Mechanical alterations in smooth muscle from mice lacking desmin.

Mice with a null mutation introduced in the desmin gene were used to study the mechanical role of intermediate filaments in smooth muscle cells. Vas deferens (VD), urinary bladder (UB) and portal vein (PV) preparations were obtained from adult animals lacking desmin (Des -/-) and from age- and weight-matched wild-type animals (Des +/+). Active force per cross-sectional area was decreased in the smooth muscle of the Des -/- compared with Des +/+ mice (VD to 42%; UB to 34%). Quantitative gel electrophoresis suggests a marginally lower cellular content of myosin, but the organization of the contractile apparatus appeared unchanged by electron microscopy. A similar reduction in stress was measured in Des -/- skinned fibres showing that altered activation mechanisms were not involved.
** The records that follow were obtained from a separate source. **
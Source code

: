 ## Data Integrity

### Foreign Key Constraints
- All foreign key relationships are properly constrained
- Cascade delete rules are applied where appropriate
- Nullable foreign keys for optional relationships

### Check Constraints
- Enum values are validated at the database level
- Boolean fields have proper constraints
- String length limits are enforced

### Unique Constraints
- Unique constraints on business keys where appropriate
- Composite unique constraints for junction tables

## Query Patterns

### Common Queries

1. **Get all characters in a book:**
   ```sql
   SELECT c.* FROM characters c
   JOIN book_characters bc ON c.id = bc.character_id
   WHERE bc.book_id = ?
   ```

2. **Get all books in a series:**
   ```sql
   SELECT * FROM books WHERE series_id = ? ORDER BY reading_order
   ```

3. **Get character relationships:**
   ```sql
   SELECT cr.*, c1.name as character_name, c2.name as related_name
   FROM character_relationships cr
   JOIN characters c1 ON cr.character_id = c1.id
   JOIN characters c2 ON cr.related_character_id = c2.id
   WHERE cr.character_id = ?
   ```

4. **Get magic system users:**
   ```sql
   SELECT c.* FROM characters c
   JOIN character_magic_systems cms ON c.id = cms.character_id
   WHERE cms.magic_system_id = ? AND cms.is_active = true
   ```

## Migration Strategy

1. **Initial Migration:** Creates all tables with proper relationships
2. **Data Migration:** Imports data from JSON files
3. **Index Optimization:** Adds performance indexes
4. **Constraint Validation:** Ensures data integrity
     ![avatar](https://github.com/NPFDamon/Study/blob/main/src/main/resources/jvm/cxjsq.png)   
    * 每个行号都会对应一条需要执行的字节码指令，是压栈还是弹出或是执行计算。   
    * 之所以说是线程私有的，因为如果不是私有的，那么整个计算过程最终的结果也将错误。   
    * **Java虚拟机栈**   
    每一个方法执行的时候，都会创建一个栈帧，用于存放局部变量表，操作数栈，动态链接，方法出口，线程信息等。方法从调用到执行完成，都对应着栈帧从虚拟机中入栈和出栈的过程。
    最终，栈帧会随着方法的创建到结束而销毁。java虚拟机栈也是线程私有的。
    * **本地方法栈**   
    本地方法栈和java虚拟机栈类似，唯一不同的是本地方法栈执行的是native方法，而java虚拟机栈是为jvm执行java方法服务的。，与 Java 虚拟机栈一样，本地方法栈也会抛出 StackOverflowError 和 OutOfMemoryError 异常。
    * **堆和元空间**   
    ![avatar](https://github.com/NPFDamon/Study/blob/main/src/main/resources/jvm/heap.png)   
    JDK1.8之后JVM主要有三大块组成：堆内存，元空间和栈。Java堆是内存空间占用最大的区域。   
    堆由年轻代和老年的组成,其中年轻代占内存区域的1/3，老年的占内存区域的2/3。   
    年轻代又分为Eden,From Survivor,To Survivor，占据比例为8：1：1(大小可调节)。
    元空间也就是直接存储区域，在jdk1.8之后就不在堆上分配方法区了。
The results indicate that the reduced active force is caused by low intrinsic force generation of the contractile filaments or subtle modifications in the coupling between the contractile elements and the cytoskeleton. The relationship between length and passive stress was less steep in the Des -/- samples and a second length force curve after maximal extension revealed a loss of passive stress. The maximal shortening velocity was reduced in Des -/- skinned VD and UB preparations by approximately 25-40%. This was associated with an increased relative content of the basic essential myosin light chain, suggesting that alterations in the contractile system towards a slower, more economical muscle had occurred. PV preparations showed no difference in mechanical properties in Des +/+ and Des -/- animals, a result that was consistent with the predominance of vimentin instead of desmin in this vascular tissue. In conclusion, the results show that, although intermediate filaments in smooth muscle are not required for force generation or maintenance of passive tension, they have a role in cellular transmission of both active and passive force.